My stint at Amarchand proved to be very helpful in streamlining my general interest in dispute resolution methods. I was fortunate to be working on complex matters that dealt with international commercial arbitration and parties challenging foreign awards in India. It was only during this time that I started to recognize the need to dive deeper and gain a solid understanding of laws governing dispute resolution. As major institutional arbitration centers are situated in Europe and in my brief professional career, many agreements that I dealt with involved an Indian and foreign entity approaching one of these institutions for dispute resolution, I was convinced that a European LLM should be my goal. I believed that an LLM with a specialized focus on dispute settlement and international trade law would enhance my skills as a future legal advisor and chisel my professional personality. Saarland University, was one of the few universities that gave a specialization in International Dispute Resolution along with Foreign Trade and Investment. Moreover, field visits to European and International Arbitration Institutions as part of the course work became a major motivation to apply to Saarland. What was unique about the program was its cross-disciplinary nature that not only covered courses on European Business Laws, but also extended to teaching fundamentals of economics and efficient dispute resolution in a transnational context that could help me have a comprehensive hold over commercial laws in general. What acted as the icing on the cake was my chance at DAAD sponsoring the LLM as part of the Dr. Angela Merkel Scholarship.

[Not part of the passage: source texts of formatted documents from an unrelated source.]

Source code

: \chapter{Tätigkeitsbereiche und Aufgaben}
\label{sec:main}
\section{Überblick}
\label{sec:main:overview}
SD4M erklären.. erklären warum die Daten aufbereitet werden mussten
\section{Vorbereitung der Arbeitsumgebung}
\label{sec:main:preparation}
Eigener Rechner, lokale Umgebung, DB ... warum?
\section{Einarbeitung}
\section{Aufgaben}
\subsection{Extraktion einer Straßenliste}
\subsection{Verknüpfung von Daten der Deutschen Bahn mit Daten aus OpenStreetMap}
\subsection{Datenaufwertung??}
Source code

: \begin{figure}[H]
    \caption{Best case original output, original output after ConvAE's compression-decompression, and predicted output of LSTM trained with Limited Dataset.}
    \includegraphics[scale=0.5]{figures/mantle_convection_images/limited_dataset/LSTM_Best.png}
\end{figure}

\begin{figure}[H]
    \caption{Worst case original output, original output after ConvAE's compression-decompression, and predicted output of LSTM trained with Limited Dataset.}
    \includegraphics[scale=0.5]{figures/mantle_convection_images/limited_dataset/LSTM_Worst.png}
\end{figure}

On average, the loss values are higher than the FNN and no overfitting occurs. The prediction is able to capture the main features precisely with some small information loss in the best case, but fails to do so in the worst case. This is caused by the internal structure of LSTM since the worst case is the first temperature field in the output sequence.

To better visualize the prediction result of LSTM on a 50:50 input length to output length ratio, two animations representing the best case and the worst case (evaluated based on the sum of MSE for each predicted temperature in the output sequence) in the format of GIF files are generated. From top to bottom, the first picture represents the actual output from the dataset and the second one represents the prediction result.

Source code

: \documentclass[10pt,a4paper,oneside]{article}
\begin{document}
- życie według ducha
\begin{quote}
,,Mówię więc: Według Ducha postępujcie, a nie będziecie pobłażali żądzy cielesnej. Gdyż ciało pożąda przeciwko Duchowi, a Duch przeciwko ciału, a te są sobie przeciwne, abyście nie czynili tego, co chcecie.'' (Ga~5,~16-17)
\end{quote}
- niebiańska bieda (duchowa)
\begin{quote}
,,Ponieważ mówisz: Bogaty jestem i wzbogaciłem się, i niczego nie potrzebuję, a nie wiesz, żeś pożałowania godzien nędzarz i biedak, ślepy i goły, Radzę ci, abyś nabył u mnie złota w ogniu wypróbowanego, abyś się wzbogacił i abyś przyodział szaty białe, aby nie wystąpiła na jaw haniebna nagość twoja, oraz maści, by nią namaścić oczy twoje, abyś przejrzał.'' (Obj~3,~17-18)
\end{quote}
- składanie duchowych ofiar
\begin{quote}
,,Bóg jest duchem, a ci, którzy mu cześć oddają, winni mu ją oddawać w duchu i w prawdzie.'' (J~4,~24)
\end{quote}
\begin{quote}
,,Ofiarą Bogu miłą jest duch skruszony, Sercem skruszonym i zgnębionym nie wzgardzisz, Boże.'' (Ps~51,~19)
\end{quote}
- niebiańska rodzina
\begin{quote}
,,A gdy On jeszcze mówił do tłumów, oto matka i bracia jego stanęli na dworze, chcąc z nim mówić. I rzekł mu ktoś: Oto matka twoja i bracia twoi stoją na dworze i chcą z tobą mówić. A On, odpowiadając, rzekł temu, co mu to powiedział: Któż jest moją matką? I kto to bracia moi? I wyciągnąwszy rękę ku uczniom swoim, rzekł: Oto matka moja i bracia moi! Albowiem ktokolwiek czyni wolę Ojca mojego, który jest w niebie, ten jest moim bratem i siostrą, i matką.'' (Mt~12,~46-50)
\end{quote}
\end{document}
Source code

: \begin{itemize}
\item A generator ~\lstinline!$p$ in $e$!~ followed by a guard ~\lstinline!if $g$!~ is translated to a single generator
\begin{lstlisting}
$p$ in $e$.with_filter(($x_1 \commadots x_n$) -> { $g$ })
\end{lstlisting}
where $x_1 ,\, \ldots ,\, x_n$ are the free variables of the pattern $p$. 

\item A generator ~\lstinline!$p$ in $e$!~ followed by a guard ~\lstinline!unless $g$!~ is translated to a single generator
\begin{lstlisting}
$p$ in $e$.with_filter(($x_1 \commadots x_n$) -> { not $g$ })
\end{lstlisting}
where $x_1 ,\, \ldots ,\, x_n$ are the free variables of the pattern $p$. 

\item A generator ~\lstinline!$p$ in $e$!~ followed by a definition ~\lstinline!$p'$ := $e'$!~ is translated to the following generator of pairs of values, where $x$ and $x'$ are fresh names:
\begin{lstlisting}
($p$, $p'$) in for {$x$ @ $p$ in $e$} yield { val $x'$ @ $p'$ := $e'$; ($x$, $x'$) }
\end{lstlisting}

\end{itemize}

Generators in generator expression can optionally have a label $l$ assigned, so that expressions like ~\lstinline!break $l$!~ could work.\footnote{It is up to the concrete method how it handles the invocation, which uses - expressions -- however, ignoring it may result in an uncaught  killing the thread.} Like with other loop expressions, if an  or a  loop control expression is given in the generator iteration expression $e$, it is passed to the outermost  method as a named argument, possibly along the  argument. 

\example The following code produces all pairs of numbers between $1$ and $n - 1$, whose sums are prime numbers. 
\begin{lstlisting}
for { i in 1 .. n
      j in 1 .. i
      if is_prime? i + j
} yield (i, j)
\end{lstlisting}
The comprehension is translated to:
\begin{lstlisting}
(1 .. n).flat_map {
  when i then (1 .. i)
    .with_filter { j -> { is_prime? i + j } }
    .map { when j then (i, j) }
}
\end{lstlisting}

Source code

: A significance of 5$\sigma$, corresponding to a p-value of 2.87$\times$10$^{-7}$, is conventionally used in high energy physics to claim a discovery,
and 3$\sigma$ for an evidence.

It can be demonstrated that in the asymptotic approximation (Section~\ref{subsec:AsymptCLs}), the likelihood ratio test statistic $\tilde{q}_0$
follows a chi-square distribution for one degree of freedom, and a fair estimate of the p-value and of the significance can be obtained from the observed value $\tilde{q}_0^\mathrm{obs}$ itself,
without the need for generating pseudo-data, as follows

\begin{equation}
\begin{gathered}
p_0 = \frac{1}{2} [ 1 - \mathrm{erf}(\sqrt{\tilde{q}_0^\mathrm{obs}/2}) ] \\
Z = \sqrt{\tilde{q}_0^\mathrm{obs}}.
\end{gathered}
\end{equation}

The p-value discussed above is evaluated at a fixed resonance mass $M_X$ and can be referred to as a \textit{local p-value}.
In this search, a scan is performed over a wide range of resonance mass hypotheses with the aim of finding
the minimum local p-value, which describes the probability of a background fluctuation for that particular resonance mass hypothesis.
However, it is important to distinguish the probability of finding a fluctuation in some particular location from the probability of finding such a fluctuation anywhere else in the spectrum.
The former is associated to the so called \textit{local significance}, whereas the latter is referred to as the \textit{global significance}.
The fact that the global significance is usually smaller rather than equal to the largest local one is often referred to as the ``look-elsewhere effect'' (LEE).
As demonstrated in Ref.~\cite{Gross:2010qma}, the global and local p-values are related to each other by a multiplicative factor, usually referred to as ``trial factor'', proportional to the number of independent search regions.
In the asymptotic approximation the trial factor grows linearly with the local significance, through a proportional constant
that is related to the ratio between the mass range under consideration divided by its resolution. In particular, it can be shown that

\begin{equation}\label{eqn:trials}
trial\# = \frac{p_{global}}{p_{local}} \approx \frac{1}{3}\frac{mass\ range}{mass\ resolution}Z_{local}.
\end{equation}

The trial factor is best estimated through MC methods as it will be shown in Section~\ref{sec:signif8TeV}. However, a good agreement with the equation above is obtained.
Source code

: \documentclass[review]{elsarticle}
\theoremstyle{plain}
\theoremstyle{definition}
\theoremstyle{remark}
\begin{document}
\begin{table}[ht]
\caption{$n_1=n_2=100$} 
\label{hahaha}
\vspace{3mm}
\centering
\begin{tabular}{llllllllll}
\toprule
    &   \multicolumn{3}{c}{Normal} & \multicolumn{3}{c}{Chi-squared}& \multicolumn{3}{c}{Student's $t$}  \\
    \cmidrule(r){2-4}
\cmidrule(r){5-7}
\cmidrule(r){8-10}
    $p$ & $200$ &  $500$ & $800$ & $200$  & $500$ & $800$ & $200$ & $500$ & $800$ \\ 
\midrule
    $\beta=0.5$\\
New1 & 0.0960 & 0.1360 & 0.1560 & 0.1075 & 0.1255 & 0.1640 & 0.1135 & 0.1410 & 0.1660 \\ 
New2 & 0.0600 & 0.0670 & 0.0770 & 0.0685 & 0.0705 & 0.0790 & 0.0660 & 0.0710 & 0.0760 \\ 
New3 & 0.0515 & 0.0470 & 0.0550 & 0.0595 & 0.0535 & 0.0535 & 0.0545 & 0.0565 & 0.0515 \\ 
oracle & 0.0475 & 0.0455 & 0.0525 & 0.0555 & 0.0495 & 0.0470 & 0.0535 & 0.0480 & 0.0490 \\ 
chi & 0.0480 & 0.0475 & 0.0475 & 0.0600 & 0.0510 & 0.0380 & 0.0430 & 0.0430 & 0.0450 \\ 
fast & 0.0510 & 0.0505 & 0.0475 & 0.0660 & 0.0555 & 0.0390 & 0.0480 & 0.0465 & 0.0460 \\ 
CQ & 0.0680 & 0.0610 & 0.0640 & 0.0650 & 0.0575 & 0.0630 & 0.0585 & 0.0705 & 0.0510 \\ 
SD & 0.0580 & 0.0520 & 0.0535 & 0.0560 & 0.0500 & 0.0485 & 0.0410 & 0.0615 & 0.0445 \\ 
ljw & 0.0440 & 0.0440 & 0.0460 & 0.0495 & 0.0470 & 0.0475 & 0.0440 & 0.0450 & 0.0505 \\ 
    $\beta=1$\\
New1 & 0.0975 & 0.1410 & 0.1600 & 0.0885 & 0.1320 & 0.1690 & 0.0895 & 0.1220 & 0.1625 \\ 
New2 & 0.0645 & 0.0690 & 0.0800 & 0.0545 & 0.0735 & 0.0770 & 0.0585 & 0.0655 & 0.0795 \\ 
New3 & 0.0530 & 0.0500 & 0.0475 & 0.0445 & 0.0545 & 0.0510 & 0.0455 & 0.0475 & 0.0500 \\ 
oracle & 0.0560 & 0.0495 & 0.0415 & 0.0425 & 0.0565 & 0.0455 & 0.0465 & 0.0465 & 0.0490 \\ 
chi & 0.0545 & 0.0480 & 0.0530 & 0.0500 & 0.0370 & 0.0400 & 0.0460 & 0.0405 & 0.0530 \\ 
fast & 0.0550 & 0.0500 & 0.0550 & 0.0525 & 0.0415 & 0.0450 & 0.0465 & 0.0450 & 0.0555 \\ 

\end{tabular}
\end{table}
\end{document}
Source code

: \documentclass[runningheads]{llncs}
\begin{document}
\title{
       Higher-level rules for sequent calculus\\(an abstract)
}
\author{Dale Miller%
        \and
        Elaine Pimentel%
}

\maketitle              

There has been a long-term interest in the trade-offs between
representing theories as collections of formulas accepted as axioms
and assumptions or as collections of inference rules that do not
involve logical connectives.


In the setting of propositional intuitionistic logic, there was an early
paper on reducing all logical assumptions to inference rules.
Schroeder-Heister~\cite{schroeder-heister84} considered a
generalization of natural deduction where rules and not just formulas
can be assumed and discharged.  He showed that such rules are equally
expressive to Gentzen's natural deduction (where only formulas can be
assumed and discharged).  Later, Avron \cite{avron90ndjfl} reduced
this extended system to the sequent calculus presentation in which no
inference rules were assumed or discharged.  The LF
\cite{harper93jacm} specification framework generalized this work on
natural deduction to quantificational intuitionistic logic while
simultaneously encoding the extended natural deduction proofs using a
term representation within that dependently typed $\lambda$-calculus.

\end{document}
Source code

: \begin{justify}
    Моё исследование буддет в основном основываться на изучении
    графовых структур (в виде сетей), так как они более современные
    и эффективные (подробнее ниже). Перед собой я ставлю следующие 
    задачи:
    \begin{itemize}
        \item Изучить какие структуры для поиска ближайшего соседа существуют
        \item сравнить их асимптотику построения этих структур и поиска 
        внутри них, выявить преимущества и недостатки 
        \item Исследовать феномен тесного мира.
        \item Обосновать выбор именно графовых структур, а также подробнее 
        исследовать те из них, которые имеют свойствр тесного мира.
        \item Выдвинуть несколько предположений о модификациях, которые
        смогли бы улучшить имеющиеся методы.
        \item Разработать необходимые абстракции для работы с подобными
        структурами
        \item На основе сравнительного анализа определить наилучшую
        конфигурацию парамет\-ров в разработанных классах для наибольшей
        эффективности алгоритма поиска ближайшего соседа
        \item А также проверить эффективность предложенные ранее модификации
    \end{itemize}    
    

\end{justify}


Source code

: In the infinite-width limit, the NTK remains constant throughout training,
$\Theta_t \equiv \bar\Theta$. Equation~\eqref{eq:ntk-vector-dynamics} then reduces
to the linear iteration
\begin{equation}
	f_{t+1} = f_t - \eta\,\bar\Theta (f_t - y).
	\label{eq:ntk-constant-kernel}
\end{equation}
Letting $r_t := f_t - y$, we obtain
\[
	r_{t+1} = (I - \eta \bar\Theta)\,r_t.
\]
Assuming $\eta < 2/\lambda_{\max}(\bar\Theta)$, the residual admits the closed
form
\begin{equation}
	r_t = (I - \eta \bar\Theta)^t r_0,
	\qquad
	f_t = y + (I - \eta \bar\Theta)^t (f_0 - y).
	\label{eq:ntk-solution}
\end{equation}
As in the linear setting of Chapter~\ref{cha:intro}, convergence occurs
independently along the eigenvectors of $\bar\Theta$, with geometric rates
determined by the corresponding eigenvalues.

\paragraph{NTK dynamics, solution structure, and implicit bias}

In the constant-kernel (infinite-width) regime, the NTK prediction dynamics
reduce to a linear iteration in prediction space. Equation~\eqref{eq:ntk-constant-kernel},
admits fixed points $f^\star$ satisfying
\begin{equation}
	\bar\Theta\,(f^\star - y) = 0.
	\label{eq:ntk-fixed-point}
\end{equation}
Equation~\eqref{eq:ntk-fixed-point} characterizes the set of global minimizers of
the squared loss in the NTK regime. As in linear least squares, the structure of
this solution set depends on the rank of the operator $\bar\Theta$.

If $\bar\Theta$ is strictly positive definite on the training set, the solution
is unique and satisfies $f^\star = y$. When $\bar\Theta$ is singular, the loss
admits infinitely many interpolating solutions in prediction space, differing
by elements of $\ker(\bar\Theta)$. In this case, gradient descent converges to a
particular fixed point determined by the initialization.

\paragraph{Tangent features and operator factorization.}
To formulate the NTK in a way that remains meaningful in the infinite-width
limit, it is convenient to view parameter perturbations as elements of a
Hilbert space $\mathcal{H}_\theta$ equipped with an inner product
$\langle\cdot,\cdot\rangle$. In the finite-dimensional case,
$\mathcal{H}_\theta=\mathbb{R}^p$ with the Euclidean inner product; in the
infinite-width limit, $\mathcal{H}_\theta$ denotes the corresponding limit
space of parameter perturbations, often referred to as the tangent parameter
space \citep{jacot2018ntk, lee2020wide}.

I began to prepare my application for the DAAD scholarship two months in advance of the actual deadline. The application for the scholarship is primarily divided into pre-interview and interview stage. In the pre-interview stage, standard application documents i.e., the application form, statement of purpose, letters of recommendation and updated CV are to be submitted. Statement of purpose depicts the interest, mind-set and the personality of the applicant and conveys the reasons for pursuing the LL.M. Thereafter, shortlisted candidates are called for an interview, arranged by a panel of Indian and German professors along with a DAAD official. The interview assesses the knowledge of the applicant in his/her area of interest and involve a few behavioral questions based on the achievements listed in the applicant’s CV.
10. What would be your message to budding lawyers and law students?
Experience every opportunity that knocks your door, because you don’t want to rue the missed opportunities later. However, if they don’t knock, create them (It is better to have multiple options than to dangerously rely on one). In the process, enjoy, learn and most importantly, make memories!